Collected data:
^^^^^^^^^^^^^^^^

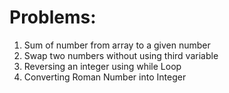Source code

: # Problems:

1. Sum of number from array to a given number 
2. Swap two numbers without using third variable
3. Reversing an integer using while Loop
4. Converting Roman Number into Integer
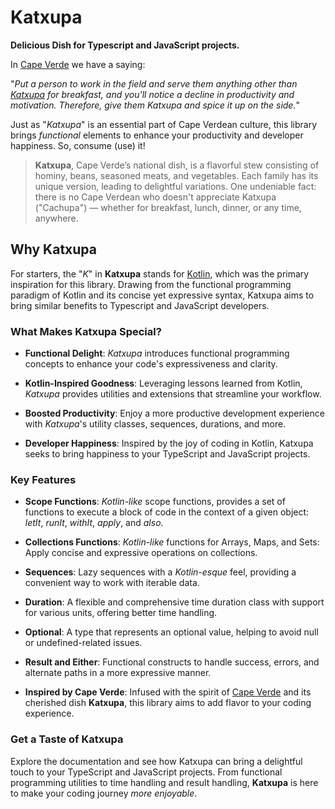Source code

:# Katxupa
**Delicious Dish for Typescript and JavaScript projects.**

In [Cape Verde](https://en.wikipedia.org/wiki/Cape_Verde) we have a saying:

"_Put a person to work in the field and serve them anything other than [Katxupa](https://www.crumbsnatched.com/cachupa-traditional-dish-of-cape-verde/) 
for breakfast, and you'll notice a decline in productivity and motivation. Therefore, give them Katxupa and spice it up on the side._"

Just as "_Katxupa_" is an essential part of Cape Verdean culture, this library brings _functional_ elements to enhance your 
productivity and developer happiness. So, consume (use) it!

> **Katxupa**, Cape Verde’s national dish, is a flavorful stew consisting of hominy, beans, seasoned meats, and vegetables. 
> Each family has its unique version, leading to delightful variations. 
> One undeniable fact: there is no Cape Verdean who doesn't appreciate Katxupa ("Cachupa") — whether for breakfast, lunch, dinner, or any time, anywhere.

## Why Katxupa
For starters, the "_K_" in **Katxupa** stands for [Kotlin](https://kotlinlang.org/), which was the primary inspiration for this library. Drawing from the 
functional programming paradigm of Kotlin and its concise yet expressive syntax, Katxupa aims to bring similar benefits 
to Typescript and JavaScript developers.

### What Makes Katxupa Special?
* **Functional Delight**: _Katxupa_ introduces functional programming concepts to enhance your code's expressiveness and clarity.

* **Kotlin-Inspired Goodness**: Leveraging lessons learned from Kotlin, _Katxupa_ provides utilities and extensions that streamline your workflow.

* **Boosted Productivity**: Enjoy a more productive development experience with _Katxupa_'s utility classes, sequences, durations, and more.

* **Developer Happiness**: Inspired by the joy of coding in Kotlin, Katxupa seeks to bring happiness to your TypeScript and JavaScript projects.

### Key Features
* **Scope Functions**: _Kotlin-like_ scope functions, provides a set of functions to execute a block of code in the context of a given object: _letIt_, _runIt_, _withIt_, _apply_, and _also_.

* **Collections Functions**: _Kotlin-like_ functions for Arrays, Maps, and Sets: Apply concise and expressive operations on collections.

* **Sequences**: Lazy sequences with a _Kotlin-esque_ feel, providing a convenient way to work with iterable data.

* **Duration**: A flexible and comprehensive time duration class with support for various units, offering better time handling.

* **Optional**: A type that represents an optional value, helping to avoid null or undefined-related issues.

* **Result and Either**: Functional constructs to handle success, errors, and alternate paths in a more expressive manner.

* **Inspired by Cape Verde**: Infused with the spirit of [Cape Verde](https://en.wikipedia.org/wiki/Cape_Verde)  and its cherished dish **Katxupa**, this library aims to add flavor to your coding experience.

### Get a Taste of Katxupa
Explore the documentation and see how Katxupa can bring a delightful touch to your TypeScript and JavaScript projects. 
From functional programming utilities to time handling and result handling, **Katxupa** is here to make your coding journey _more enjoyable_.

^^^^^^^^^^^^^^^^

I'd like the entries above repeated exactly, but without any of their pictures.

▸ **Reply to the task**
Source code

: # Problems:

1. Sum of number from array to a given number 
2. Swap two numbers without using third variable
3. Reversing an integer using while Loop
4. Converting Roman Number into Integer
Source code

:# Katxupa
**Delicious Dish for Typescript and JavaScript projects.**

In [Cape Verde](https://en.wikipedia.org/wiki/Cape_Verde) we have a saying:

"_Put a person to work in the field and serve them anything other than [Katxupa](https://www.crumbsnatched.com/cachupa-traditional-dish-of-cape-verde/) 
for breakfast, and you'll notice a decline in productivity and motivation. Therefore, give them Katxupa and spice it up on the side._"

Just as "_Katxupa_" is an essential part of Cape Verdean culture, this library brings _functional_ elements to enhance your 
productivity and developer happiness. So, consume (use) it!

> **Katxupa**, Cape Verde’s national dish, is a flavorful stew consisting of hominy, beans, seasoned meats, and vegetables. 
> Each family has its unique version, leading to delightful variations. 
> One undeniable fact: there is no Cape Verdean who doesn't appreciate Katxupa ("Cachupa") — whether for breakfast, lunch, dinner, or any time, anywhere.

## Why Katxupa
For starters, the "_K_" in **Katxupa** stands for [Kotlin](https://kotlinlang.org/), which was the primary inspiration for this library. Drawing from the 
functional programming paradigm of Kotlin and its concise yet expressive syntax, Katxupa aims to bring similar benefits 
to Typescript and JavaScript developers.

### What Makes Katxupa Special?
* **Functional Delight**: _Katxupa_ introduces functional programming concepts to enhance your code's expressiveness and clarity.

* **Kotlin-Inspired Goodness**: Leveraging lessons learned from Kotlin, _Katxupa_ provides utilities and extensions that streamline your workflow.

* **Boosted Productivity**: Enjoy a more productive development experience with _Katxupa_'s utility classes, sequences, durations, and more.

* **Developer Happiness**: Inspired by the joy of coding in Kotlin, Katxupa seeks to bring happiness to your TypeScript and JavaScript projects.

### Key Features
* **Scope Functions**: _Kotlin-like_ scope functions, provides a set of functions to execute a block of code in the context of a given object: _letIt_, _runIt_, _withIt_, _apply_, and _also_.

* **Collections Functions**: _Kotlin-like_ functions for Arrays, Maps, and Sets: Apply concise and expressive operations on collections.

* **Sequences**: Lazy sequences with a _Kotlin-esque_ feel, providing a convenient way to work with iterable data.

* **Duration**: A flexible and comprehensive time duration class with support for various units, offering better time handling.

* **Optional**: A type that represents an optional value, helping to avoid null or undefined-related issues.

* **Result and Either**: Functional constructs to handle success, errors, and alternate paths in a more expressive manner.

* **Inspired by Cape Verde**: Infused with the spirit of [Cape Verde](https://en.wikipedia.org/wiki/Cape_Verde)  and its cherished dish **Katxupa**, this library aims to add flavor to your coding experience.

### Get a Taste of Katxupa
Explore the documentation and see how Katxupa can bring a delightful touch to your TypeScript and JavaScript projects. 
From functional programming utilities to time handling and result handling, **Katxupa** is here to make your coding journey _more enjoyable_.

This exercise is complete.